Inès (Dauvillier/D'Aviau) Inès
D
eux jeunes couples sont voisins de palier. Rien ne les différencie en apparence, si ce n’est que dans l’intimité d'un des deux foyers, une petite fille et sa maman se retrouvent à la merci d’un père et conjoint violent.
Les auteurs de Ce qu’il est reste, récit déjà axé sur le couple, renouvèlent leur collaboration avec un sujet grave et tabou rarement abordé en bande dessinée : celui de la violence conjugale. Dépendance économique, agressions physiques, psychologiques puis finalement sexuelle, Inès dénonce sans chercher à expliquer, toutes les formes que peuvent prendre ces maltraitances, mais également l’indifférence et la passivité de l’entourage.
Grâce à un scénario en quatre actes relatant un peu plus de vingt-quatre heures de la vie du couple, Loïc Dauvillier a su donner l’impression de banalité et de répétition des sévices subis, sans alourdir ou complexifier son récit. Appuyé par le trait noir et blanc de Jérôme D'Aviau, à la croisée entre ligne claire et manga, notamment au niveau des expressions des visages, les auteurs jouent sur les contrastes pour créer et faire ressortir les tensions. Le dessin s’assombrit, se salit lors des scènes les plus dures et au contraire s’éclaircit, perd sa texture, lors des passages plus légers donnant une sorte de respiration dans la lecture après des phases « à risque » et de brutalité.
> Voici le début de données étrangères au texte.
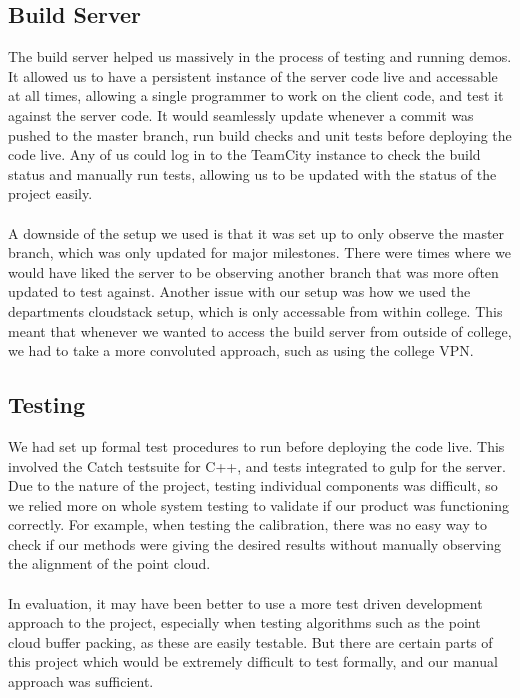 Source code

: \documentclass{article}
\begin{document}
\subsection{Build Server}
The build server helped us massively in the process of testing and running demos. It allowed us to have a persistent instance of the server code live and accessable at all times, allowing a single programmer to work on the client code, and test it against the server code. It would seamlessly update whenever a commit was pushed to the master branch, run build checks and unit tests before deploying the code live. Any of us could log in to the TeamCity instance to check the build status and manually run tests, allowing us to be updated with the status of the project easily.
\\\\
A downside of the setup we used is that it was set up to only observe the master branch, which was only updated for major milestones. There were times where we would have liked the server to be observing another branch that was more often updated to test against. Another issue with our setup was how we used the departments cloudstack setup, which is only accessable from within college. This meant that whenever we wanted to access the build server from outside of college, we had to take a more convoluted approach, such as using the college VPN.

\subsection{Testing}
We had set up formal test procedures to run before deploying the code live. This involved the Catch testsuite for C++, and tests integrated to gulp for the server. Due to the nature of the project, testing individual components was difficult, so we relied more on whole system testing to validate if our product was functioning correctly. For example, when testing the calibration, there was no easy way to check if our methods were giving the desired results without manually observing the alignment of the point cloud. 
\\\\
In evaluation, it may have been better to use a more test driven development approach to the project, especially when testing algorithms such as the point cloud buffer packing, as these are easily testable. But there are certain parts of this project which would be extremely difficult to test formally, and our manual approach was sufficient. 
\end{document}
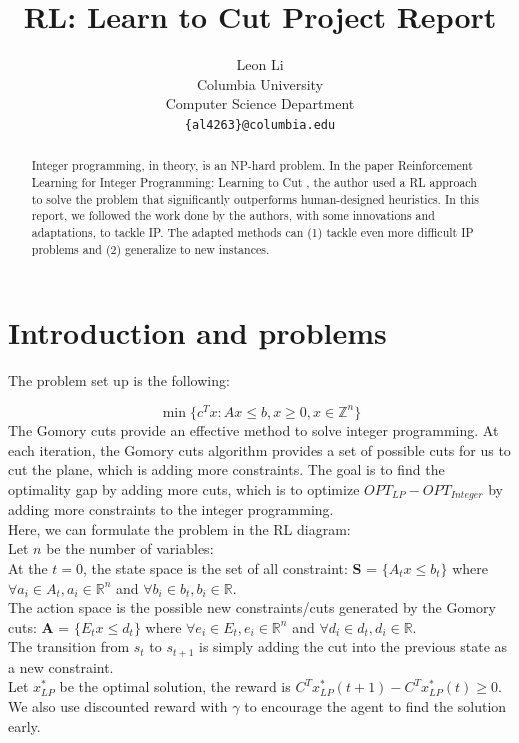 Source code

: \documentclass{article}
\title{RL: Learn to Cut Project Report
}
\author{
  Leon Li \\
  Columbia University \\
  Computer Science Department\\
  \texttt{\{al4263\}@columbia.edu} \\
}
\begin{document}
\maketitle


\begin{abstract}
Integer programming, in theory, is an NP-hard problem. In the paper Reinforcement Learning for Integer Programming: Learning to Cut \cite{rlcut}, the author used a RL approach to solve the problem that significantly outperforms human-designed heuristics. In this report, we followed the work done by the authors, with some innovations and adaptations, to tackle IP. The adapted methods can (1) tackle even more difficult IP problems and (2) generalize to new instances.
\end{abstract}





\section{Introduction and problems}
The problem set up is the following:

\[  \min \{c^Tx : Ax \leq b,x\geq0, x\in \mathbb{Z}^n \} \]
The Gomory cuts provide an effective method to solve integer programming. At each iteration, the Gomory cuts algorithm provides a set of possible cuts for us to cut the plane, which is adding more constraints. The goal is to find the optimality gap by adding more cuts, which is to optimize $OPT_{LP} - OPT_{Integer}$ \cite{lecture} by adding more constraints to the integer programming.\\
Here, we can formulate the problem in the RL diagram: \\ 
Let $n$ be the number of variables:\\ 
At the $t = 0$, the state space is the set of all constraint: \textbf{S} = $\{A_t x \leq b_t \}$ where $\forall a_i \in A_t, a_i \in \mathbb{R}^n$ and  $\forall b_i \in b_t, b_i \in \mathbb{R}$.\\ 
The action space is the possible new constraints/cuts generated by the Gomory cuts: \textbf{A} =  $\{E_t x \leq d_t \}$ where $\forall e_i \in E_t, e_i \in \mathbb{R}^n$ and  $\forall d_i \in d_t, d_i \in \mathbb{R}$.\\ 
The transition from $s_t$ to $s_{t+1}$ is simply adding the cut into the previous state as a new constraint.\\  
Let $x^*_{LP}$ be the optimal solution, the reward is $C^T x^*_{LP}(t+1) - C^T x^*_{LP}(t) \geq 0.$ We also use discounted reward with $\gamma$ to encourage the agent to find the solution early.
\end{document}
L’utilisation de plans rapprochés servent également efficacement l’histoire en évoquant certains éléments importants, tels que ce gros plan sur l’alliance de la jeune mère de famille qui déclenche la préparation d’un hypothétique départ, ou encore les passages à tabac, davantage suggérés qu'exposés, grâce à un cadrage se concentrant sur les poings de l’homme, évitant ainsi les errements d'une mise en scène trop démonstrative.
Inès est un récit graphique poignant parfaitement mené, qui ramène à un triste constat : en France, tous les trois jours, une femme meurt à la suite de violences conjugales.